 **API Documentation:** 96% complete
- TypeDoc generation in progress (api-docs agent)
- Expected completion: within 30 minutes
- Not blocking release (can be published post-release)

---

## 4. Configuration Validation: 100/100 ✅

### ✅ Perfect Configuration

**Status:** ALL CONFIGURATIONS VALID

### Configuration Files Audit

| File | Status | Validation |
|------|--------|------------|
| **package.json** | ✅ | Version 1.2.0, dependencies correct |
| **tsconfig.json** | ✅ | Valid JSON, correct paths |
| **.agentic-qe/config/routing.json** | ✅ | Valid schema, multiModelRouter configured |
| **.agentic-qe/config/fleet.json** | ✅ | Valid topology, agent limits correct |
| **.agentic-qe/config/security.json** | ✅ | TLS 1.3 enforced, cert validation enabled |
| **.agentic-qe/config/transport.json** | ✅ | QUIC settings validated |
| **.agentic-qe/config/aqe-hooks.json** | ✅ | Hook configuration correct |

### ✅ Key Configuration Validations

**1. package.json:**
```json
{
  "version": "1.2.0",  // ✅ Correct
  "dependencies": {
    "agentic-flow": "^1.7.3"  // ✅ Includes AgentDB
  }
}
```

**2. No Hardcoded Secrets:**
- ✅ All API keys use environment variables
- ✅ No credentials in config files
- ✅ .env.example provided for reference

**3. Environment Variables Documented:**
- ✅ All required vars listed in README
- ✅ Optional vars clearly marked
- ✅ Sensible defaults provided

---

--

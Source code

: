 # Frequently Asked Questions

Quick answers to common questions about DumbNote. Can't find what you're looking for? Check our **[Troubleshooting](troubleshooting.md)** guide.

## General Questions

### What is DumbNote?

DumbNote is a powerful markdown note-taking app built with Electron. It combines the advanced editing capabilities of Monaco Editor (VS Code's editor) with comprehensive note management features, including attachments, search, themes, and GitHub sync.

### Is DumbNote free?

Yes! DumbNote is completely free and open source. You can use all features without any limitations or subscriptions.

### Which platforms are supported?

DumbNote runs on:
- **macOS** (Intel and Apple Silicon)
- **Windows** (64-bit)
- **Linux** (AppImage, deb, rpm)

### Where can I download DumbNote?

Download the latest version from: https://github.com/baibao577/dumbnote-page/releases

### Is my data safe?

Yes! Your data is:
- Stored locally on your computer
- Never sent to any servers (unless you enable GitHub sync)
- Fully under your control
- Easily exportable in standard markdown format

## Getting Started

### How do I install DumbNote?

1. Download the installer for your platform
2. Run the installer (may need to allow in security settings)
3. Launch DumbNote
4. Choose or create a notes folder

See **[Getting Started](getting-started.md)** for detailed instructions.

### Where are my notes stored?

---

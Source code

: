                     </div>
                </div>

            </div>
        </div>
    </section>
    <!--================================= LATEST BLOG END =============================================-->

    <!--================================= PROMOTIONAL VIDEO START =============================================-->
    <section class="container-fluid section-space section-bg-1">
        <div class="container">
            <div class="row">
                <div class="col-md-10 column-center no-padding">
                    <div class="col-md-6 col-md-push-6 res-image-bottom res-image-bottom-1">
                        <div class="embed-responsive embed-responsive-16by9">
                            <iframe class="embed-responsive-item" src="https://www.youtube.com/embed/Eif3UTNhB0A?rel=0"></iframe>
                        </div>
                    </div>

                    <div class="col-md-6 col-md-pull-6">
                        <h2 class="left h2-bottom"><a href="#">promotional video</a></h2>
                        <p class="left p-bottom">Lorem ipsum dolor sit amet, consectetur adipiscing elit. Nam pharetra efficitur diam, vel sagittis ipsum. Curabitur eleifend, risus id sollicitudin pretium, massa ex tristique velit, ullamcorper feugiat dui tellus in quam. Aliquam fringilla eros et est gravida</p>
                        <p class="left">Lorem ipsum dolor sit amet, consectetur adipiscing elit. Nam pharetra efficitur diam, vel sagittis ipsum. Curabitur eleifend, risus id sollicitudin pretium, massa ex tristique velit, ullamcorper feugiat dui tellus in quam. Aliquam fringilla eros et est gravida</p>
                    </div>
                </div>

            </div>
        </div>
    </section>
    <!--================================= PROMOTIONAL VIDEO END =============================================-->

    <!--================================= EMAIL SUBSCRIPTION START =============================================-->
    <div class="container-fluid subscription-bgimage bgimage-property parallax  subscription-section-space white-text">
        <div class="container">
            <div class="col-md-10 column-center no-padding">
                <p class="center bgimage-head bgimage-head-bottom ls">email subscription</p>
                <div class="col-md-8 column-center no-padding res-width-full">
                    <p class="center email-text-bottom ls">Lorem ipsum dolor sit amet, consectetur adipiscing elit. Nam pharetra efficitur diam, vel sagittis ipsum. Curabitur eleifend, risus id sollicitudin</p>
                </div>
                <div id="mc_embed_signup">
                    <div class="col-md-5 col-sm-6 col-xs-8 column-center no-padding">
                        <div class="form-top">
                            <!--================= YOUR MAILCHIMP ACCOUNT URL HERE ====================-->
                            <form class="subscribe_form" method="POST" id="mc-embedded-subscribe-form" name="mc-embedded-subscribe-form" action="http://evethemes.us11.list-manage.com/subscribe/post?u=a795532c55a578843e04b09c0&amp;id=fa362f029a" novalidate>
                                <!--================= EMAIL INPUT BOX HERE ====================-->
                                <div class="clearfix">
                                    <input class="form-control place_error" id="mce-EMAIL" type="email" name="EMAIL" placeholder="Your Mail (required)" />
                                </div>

WORK TO COMPLETE
Copy the lines that hold the word "amet". Take them from the records above.

SOLUTION TO THIS PROBLEM
                        <p class="left p-bottom">Lorem ipsum dolor sit amet, consectetur adipiscing elit. Nam pharetra efficitur diam, vel sagittis ipsum. Curabitur eleifend, risus id sollicitudin pretium, massa ex tristique velit, ullamcorper feugiat dui tellus in quam. Aliquam fringilla eros et est gravida</p>
                        <p class="left">Lorem ipsum dolor sit amet, consectetur adipiscing elit. Nam pharetra efficitur diam, vel sagittis ipsum. Curabitur eleifend, risus id sollicitudin pretium, massa ex tristique velit, ullamcorper feugiat dui tellus in quam. Aliquam fringilla eros et est gravida</p>
                    <p class="center email-text-bottom ls">Lorem ipsum dolor sit amet, consectetur adipiscing elit. Nam pharetra efficitur diam, vel sagittis ipsum. Curabitur eleifend, risus id sollicitudin</p>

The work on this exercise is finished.